By Travis Johnson, Stock Gumshoe, July 22, 2009

I haven’t written about Nicholas Vardy and his Global Stock Investor very many times, but several folks sent in his latest teaser ad and it piqued my interest a little bit. So let’s have at it, shall we?

As you might imagine, Vardy focuses on foreign stocks — though he’s aiming for US investors so he doesn’t typically recommend stuff that it’s difficult for mainstream investors to buy, so we often see ADRs as his picks.

But this time, he’s teasing a whole country …

“BIG news… I just issued a BUY yesterday for a remarkable investment opportunity in a nation that is re-emerging as one of the world’s most exciting developing countries.

“You have all heard the rage over emerging markets and how much money there is to be made. The catch, of course is… IF you pick the right investment.

“This country has made a tremendous comeback the past few years as you will read below. Their recent successes have been reflected in the performance of their stock market. The recent pull back in global markets notwithstanding, their Stock Exchange remains up over 50% in 2009.”

So, that might tell you what this country is … but if not, let’s look at a few more clues:

“As one of the world’s largest Muslim nations, this country is among the top 10 most populous countries in the world after China, India, and the United States. Already among the top 20 economies in the world in terms of GDP, it’s also one of the world’s largest palm oil producers, and perhaps the world’s second-largest coal exporter.
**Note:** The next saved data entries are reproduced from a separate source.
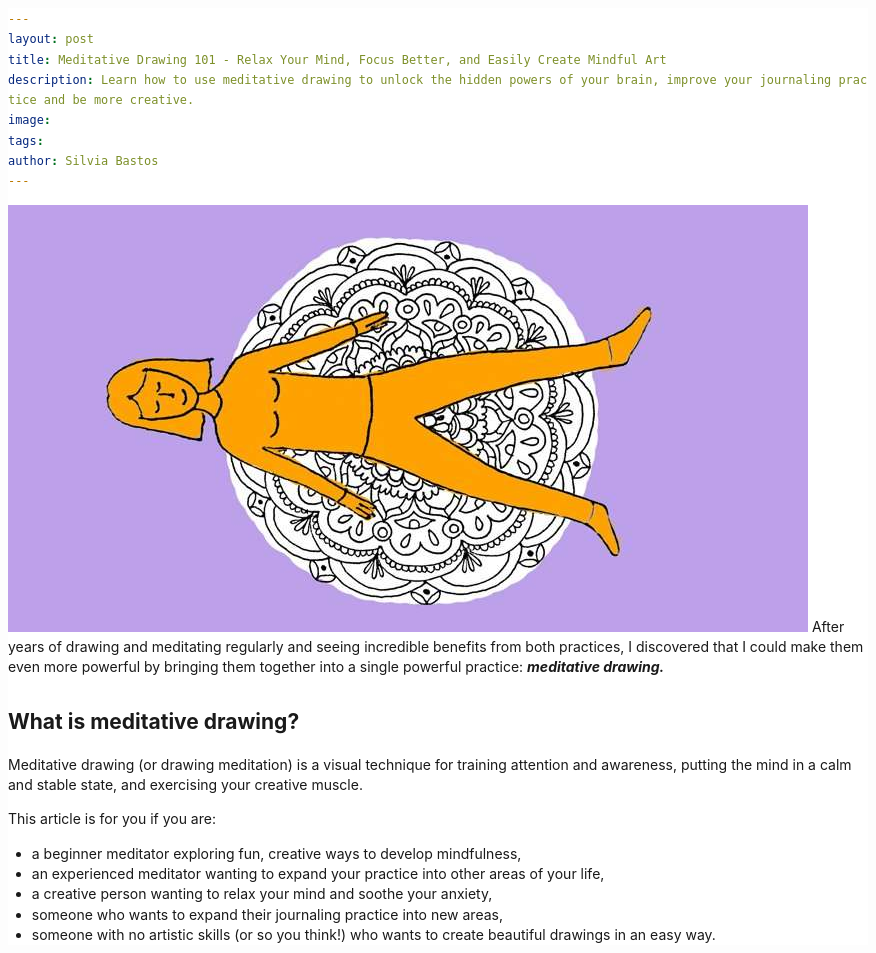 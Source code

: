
 ```yaml
---
layout: post
title: Meditative Drawing 101 - Relax Your Mind, Focus Better, and Easily Create Mindful Art
description: Learn how to use meditative drawing to unlock the hidden powers of your brain, improve your journaling practice and be more creative.
image: 
tags:
author: Silvia Bastos
---
```

![Drawing Meditation](/assets/drawing-meditation-15.jpeg)
After years of drawing and meditating regularly and seeing incredible benefits from both practices, I discovered that I could make them even more powerful by bringing them together into a single powerful practice: _**meditative drawing.**_

## What is meditative drawing?

Meditative drawing (or drawing meditation) is a visual technique for training attention and awareness, putting the mind in a calm and stable state, and exercising your creative muscle.

This article is for you if you are:

-   a beginner meditator exploring fun, creative ways to develop mindfulness,
-   an experienced meditator wanting to expand your practice into other areas of your life,
-   a creative person wanting to relax your mind and soothe your anxiety,
-   someone who wants to expand their journaling practice into new areas,
-   someone with no artistic skills (or so you think!) who wants to create beautiful drawings in an easy way.

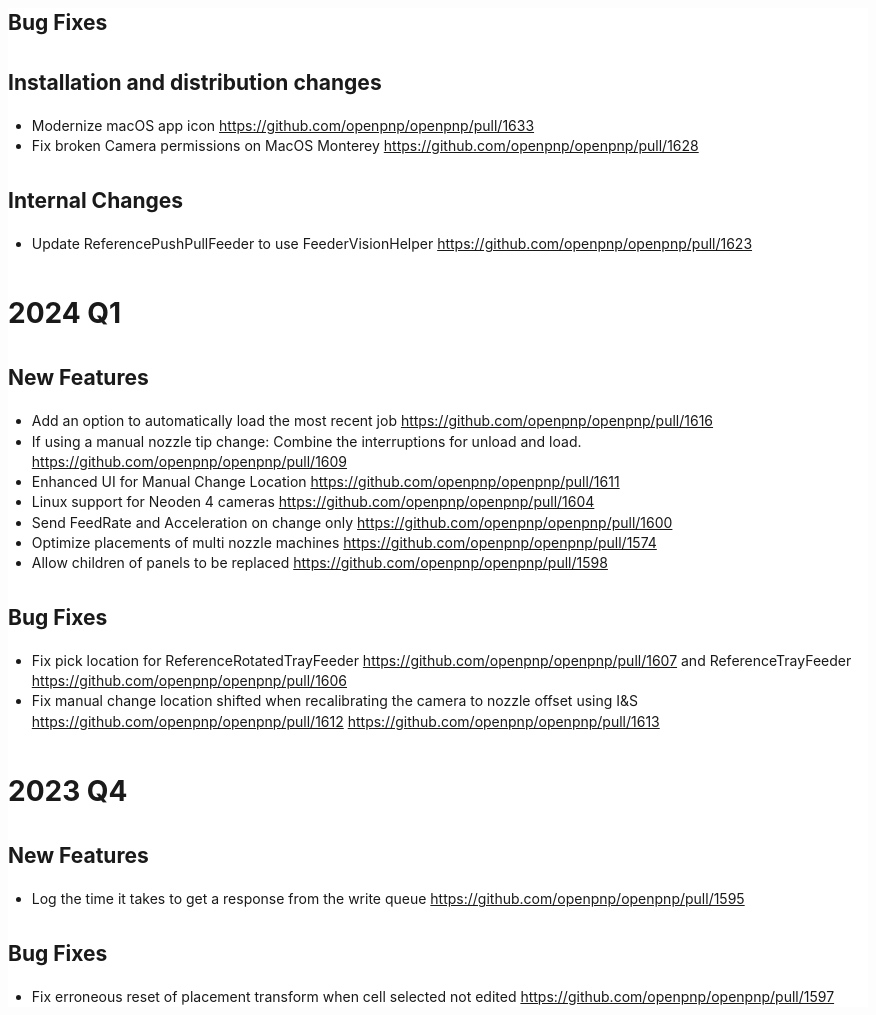 ## Bug Fixes

## Installation and distribution changes

* Modernize macOS app icon https://github.com/openpnp/openpnp/pull/1633
* Fix broken Camera permissions on MacOS Monterey https://github.com/openpnp/openpnp/pull/1628

## Internal Changes

* Update ReferencePushPullFeeder to use FeederVisionHelper https://github.com/openpnp/openpnp/pull/1623



# 2024 Q1

## New Features

* Add an option to automatically load the most recent job https://github.com/openpnp/openpnp/pull/1616
* If using a manual nozzle tip change: Combine the interruptions for unload and load. https://github.com/openpnp/openpnp/pull/1609
* Enhanced UI for Manual Change Location https://github.com/openpnp/openpnp/pull/1611
* Linux support for Neoden 4 cameras https://github.com/openpnp/openpnp/pull/1604
* Send FeedRate and Acceleration on change only https://github.com/openpnp/openpnp/pull/1600
* Optimize placements of multi nozzle machines https://github.com/openpnp/openpnp/pull/1574
* Allow children of panels to be replaced https://github.com/openpnp/openpnp/pull/1598

## Bug Fixes

* Fix pick location for ReferenceRotatedTrayFeeder https://github.com/openpnp/openpnp/pull/1607 and ReferenceTrayFeeder https://github.com/openpnp/openpnp/pull/1606
* Fix manual change location shifted when recalibrating the camera to nozzle offset using I&S https://github.com/openpnp/openpnp/pull/1612 https://github.com/openpnp/openpnp/pull/1613



# 2023 Q4

## New Features

* Log the time it takes to get a response from the write queue https://github.com/openpnp/openpnp/pull/1595

## Bug Fixes

* Fix erroneous reset of placement transform when cell selected not edited https://github.com/openpnp/openpnp/pull/1597

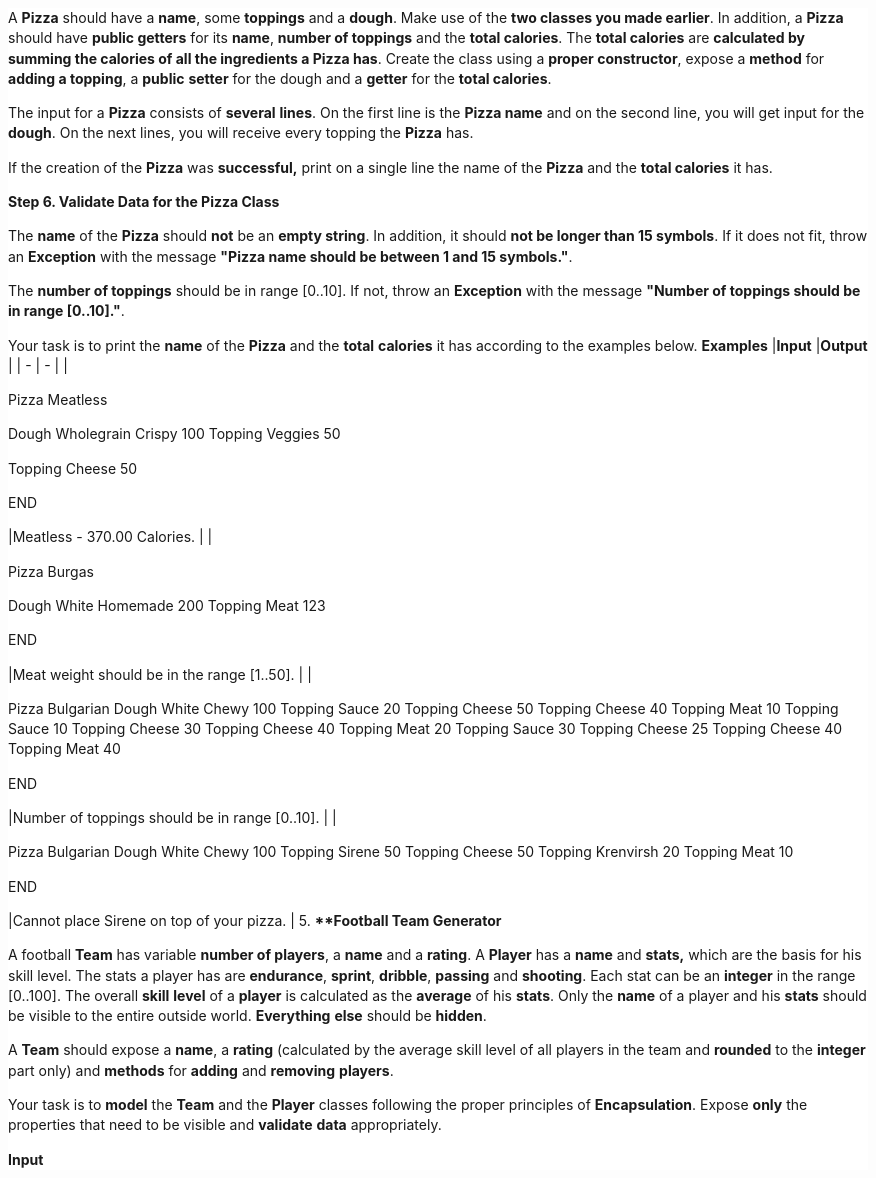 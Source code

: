 A **Pizza** should have a **name**, some **toppings** and a **dough**. Make use of the **two classes you made earlier**. In addition, a **Pizza** should have **public getters** for its **name**, **number of toppings** and the **total calories**. The **total calories** are **calculated by summing the calories of all the ingredients a Pizza has**. Create the class using a **proper constructor**, expose a **method** for **adding a topping**, a **public** **setter** for the dough and a **getter** for the **total calories**. 

The input for a **Pizza** consists of **several** **lines**. On the first line is the **Pizza name** and on the second line, you will get input for the **dough**. On the next lines, you will receive every topping the **Pizza** has. 

If the creation of the **Pizza** was **successful,** print on a single line the name of the **Pizza** and the **total calories** it has. 

**Step 6. Validate Data for the Pizza Class** 

The **name** of the **Pizza** should **not** be an **empty string**. In addition, it should **not be longer than 15 symbols**. If it does not fit, throw an **Exception** with the message **"Pizza name should be between 1 and 15 symbols."**. 

The **number of toppings** should be in range [0..10]. If not, throw an **Exception** with the message **"Number of toppings should be in range [0..10]."**. 

Your task is to print the **name** of the **Pizza** and the **total** **calories** it has according to the examples below.
**Examples**
|**Input** |**Output** |
| - | - |
|<p>Pizza Meatless </p><p>Dough Wholegrain Crispy 100 Topping Veggies 50 </p><p>Topping Cheese 50 </p><p>END </p>|Meatless - 370.00 Calories. |
|<p>Pizza Burgas </p><p>Dough White Homemade 200 Topping Meat 123 </p><p>END </p>|Meat weight should be in the range [1..50]. |
|<p>Pizza Bulgarian Dough White Chewy 100 Topping Sauce 20 Topping Cheese 50 Topping Cheese 40 Topping Meat 10 Topping Sauce 10 Topping Cheese 30 Topping Cheese 40 Topping Meat 20 Topping Sauce 30 Topping Cheese 25 Topping Cheese 40 Topping Meat 40 </p><p>END </p>|Number of toppings should be in range [0..10]. |
|<p>Pizza Bulgarian Dough White Chewy 100 Topping Sirene 50 Topping Cheese 50 Topping Krenvirsh 20 Topping Meat 10 </p><p>END </p>|Cannot place Sirene on top of your pizza. |
5. **\*\*Football Team Generator** 

A football **Team** has variable **number of players**, a **name** and a **rating**. A **Player** has a **name** and **stats,** which are the basis for his skill level. The stats a player has are **endurance**, **sprint**, **dribble**, **passing** and **shooting**. Each stat can be an **integer** in the range [0..100]. The overall **skill** **level** of a **player** is calculated as the **average** of his **stats**. Only the **name** of a player and his **stats** should be visible to the entire outside world. **Everything** **else** should be **hidden**.


A **Team** should expose a **name**, a **rating** (calculated by the average skill level of all players in the team and **rounded** to the **integer** part only) and **methods** for **adding** and **removing** **players**. 

Your task is to **model** the **Team** and the **Player** classes following the proper principles of **Encapsulation**. Expose **only** the properties that need to be visible and **validate** **data** appropriately. 

**Input** 
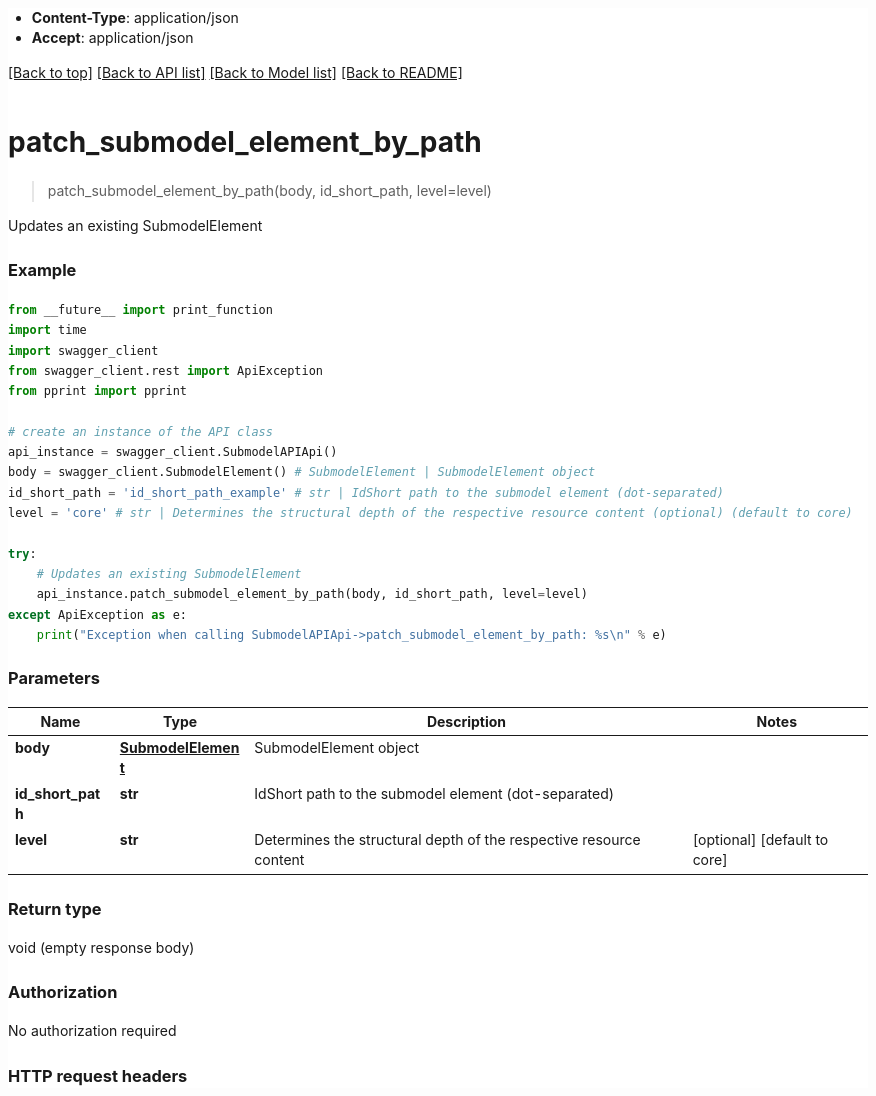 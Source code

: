  - **Content-Type**: application/json
 - **Accept**: application/json

[[Back to top]](#) [[Back to API list]](../README.md#documentation-for-api-endpoints) [[Back to Model list]](../README.md#documentation-for-models) [[Back to README]](../README.md)

# **patch_submodel_element_by_path**
> patch_submodel_element_by_path(body, id_short_path, level=level)

Updates an existing SubmodelElement

### Example
```python
from __future__ import print_function
import time
import swagger_client
from swagger_client.rest import ApiException
from pprint import pprint

# create an instance of the API class
api_instance = swagger_client.SubmodelAPIApi()
body = swagger_client.SubmodelElement() # SubmodelElement | SubmodelElement object
id_short_path = 'id_short_path_example' # str | IdShort path to the submodel element (dot-separated)
level = 'core' # str | Determines the structural depth of the respective resource content (optional) (default to core)

try:
    # Updates an existing SubmodelElement
    api_instance.patch_submodel_element_by_path(body, id_short_path, level=level)
except ApiException as e:
    print("Exception when calling SubmodelAPIApi->patch_submodel_element_by_path: %s\n" % e)
```

### Parameters

Name | Type | Description  | Notes
------------- | ------------- | ------------- | -------------
 **body** | [**SubmodelElement**](SubmodelElement.md)| SubmodelElement object | 
 **id_short_path** | **str**| IdShort path to the submodel element (dot-separated) | 
 **level** | **str**| Determines the structural depth of the respective resource content | [optional] [default to core]

### Return type

void (empty response body)

### Authorization

No authorization required

### HTTP request headers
With its abundant natural resources, it has recently benefited tremendously from the China-driven commodities boom.

“Their economy is also on track to grow about 4% this year, making it only one of only a handful of major economies — including China and India — that the International Monetary Fund expects to expand in 2009. Meanwhile, it is also enjoying a new found popularity among foreign multinationals like Volkswagen and British American Tobacco.

“Much of the credit for it’s recent rise goes to the president, who has virtually stamped out Islamic terrorism; ended its civil war with renegade provinces; brought state spending under control; and launched a popular anti-corruption drive, jailing senior politicians and central bank officials.

Are you getting our free Daily Update
"reveal" emails? If not,
just click here...


“This is a remarkable turnaround for a country that was, until the last few years, widely viewed as the world’s biggest basket case. Before then, it was best known for its corruption, Islamic terrorism, and one of the world’s longest-running civil wars. Foreign investors stayed clear and Western analysts viewed it as the next Pakistan, rather than the next China.

“From a Basket Case with a Troubled History…to ‘Safe Haven’ During Global Financial Crisis”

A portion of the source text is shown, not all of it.